═══ PROVIDED MATERIAL
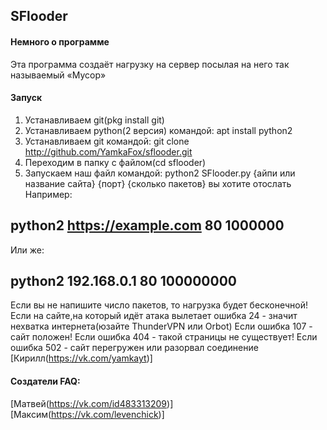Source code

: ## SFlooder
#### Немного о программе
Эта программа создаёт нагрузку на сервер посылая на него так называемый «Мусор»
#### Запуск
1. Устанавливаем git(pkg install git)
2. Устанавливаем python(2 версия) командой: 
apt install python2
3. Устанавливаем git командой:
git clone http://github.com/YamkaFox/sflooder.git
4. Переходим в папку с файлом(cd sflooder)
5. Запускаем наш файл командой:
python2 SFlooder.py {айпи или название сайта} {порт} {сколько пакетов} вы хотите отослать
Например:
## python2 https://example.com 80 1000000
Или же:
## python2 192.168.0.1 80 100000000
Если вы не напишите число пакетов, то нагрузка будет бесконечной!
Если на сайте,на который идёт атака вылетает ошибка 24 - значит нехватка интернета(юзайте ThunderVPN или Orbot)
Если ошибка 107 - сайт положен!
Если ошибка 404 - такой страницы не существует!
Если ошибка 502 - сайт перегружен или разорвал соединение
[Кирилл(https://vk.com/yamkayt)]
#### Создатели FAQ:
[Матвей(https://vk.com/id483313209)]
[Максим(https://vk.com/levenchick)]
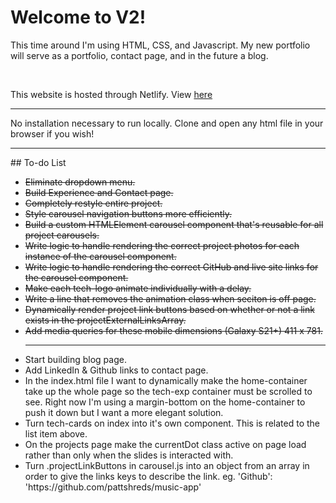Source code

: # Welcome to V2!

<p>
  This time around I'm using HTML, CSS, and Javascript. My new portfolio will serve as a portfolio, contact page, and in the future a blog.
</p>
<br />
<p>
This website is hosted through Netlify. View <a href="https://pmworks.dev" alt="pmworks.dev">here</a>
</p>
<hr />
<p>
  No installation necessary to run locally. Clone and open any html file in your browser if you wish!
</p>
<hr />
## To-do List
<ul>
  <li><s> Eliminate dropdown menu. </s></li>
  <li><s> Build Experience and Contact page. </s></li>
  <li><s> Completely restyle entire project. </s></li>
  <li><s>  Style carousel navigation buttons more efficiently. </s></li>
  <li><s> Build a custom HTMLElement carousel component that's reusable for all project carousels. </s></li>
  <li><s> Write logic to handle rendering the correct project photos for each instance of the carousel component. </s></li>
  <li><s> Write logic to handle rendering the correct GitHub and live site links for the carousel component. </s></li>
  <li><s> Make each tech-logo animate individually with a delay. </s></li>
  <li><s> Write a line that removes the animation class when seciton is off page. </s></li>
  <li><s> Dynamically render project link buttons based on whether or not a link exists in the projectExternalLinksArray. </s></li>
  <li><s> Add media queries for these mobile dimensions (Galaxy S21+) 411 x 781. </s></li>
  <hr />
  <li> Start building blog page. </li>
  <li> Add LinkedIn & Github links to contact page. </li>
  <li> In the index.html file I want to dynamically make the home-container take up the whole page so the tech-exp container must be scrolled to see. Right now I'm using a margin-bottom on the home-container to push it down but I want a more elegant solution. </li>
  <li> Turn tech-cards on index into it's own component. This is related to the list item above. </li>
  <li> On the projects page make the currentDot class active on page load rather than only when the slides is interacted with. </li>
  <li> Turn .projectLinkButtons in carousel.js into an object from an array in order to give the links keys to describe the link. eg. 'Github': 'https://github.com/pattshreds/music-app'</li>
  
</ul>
══════
● **WORK REQUIRED**:
Without the pictures, print the records in full, exactly as they appear.

● **SOLUTION BELOW**:
Source code

: ## SFlooder
#### Немного о программе
Эта программа создаёт нагрузку на сервер посылая на него так называемый «Мусор»
#### Запуск
1. Устанавливаем git(pkg install git)
2. Устанавливаем python(2 версия) командой: 
apt install python2
3. Устанавливаем git командой:
git clone http://github.com/YamkaFox/sflooder.git
4. Переходим в папку с файлом(cd sflooder)
5. Запускаем наш файл командой:
python2 SFlooder.py {айпи или название сайта} {порт} {сколько пакетов} вы хотите отослать
Например:
## python2 https://example.com 80 1000000
Или же:
## python2 192.168.0.1 80 100000000
Если вы не напишите число пакетов, то нагрузка будет бесконечной!
Если на сайте,на который идёт атака вылетает ошибка 24 - значит нехватка интернета(юзайте ThunderVPN или Orbot)
Если ошибка 107 - сайт положен!
Если ошибка 404 - такой страницы не существует!
Если ошибка 502 - сайт перегружен или разорвал соединение
[Кирилл(https://vk.com/yamkayt)]
#### Создатели FAQ:
[Матвей(https://vk.com/id483313209)]
[Максим(https://vk.com/levenchick)]
Source code

: # Welcome to V2!

<p>
  This time around I'm using HTML, CSS, and Javascript. My new portfolio will serve as a portfolio, contact page, and in the future a blog.
</p>
<br />
<p>
This website is hosted through Netlify. View <a href="https://pmworks.dev" alt="pmworks.dev">here</a>
</p>
<hr />
<p>
  No installation necessary to run locally. Clone and open any html file in your browser if you wish!
</p>
<hr />
## To-do List
<ul>
  <li><s> Eliminate dropdown menu. </s></li>
  <li><s> Build Experience and Contact page. </s></li>
  <li><s> Completely restyle entire project. </s></li>
  <li><s>  Style carousel navigation buttons more efficiently. </s></li>
  <li><s> Build a custom HTMLElement carousel component that's reusable for all project carousels. </s></li>
  <li><s> Write logic to handle rendering the correct project photos for each instance of the carousel component. </s></li>
  <li><s> Write logic to handle rendering the correct GitHub and live site links for the carousel component. </s></li>
  <li><s> Make each tech-logo animate individually with a delay. </s></li>
  <li><s> Write a line that removes the animation class when seciton is off page. </s></li>
  <li><s> Dynamically render project link buttons based on whether or not a link exists in the projectExternalLinksArray. </s></li>
  <li><s> Add media queries for these mobile dimensions (Galaxy S21+) 411 x 781. </s></li>
  <hr />
  <li> Start building blog page. </li>
  <li> Add LinkedIn & Github links to contact page. </li>
  <li> In the index.html file I want to dynamically make the home-container take up the whole page so the tech-exp container must be scrolled to see. Right now I'm using a margin-bottom on the home-container to push it down but I want a more elegant solution. </li>
  <li> Turn tech-cards on index into it's own component. This is related to the list item above. </li>
  <li> On the projects page make the currentDot class active on page load rather than only when the slides is interacted with. </li>
  <li> Turn .projectLinkButtons in carousel.js into an object from an array in order to give the links keys to describe the link. eg. 'Github': 'https://github.com/pattshreds/music-app'</li>
  
</ul>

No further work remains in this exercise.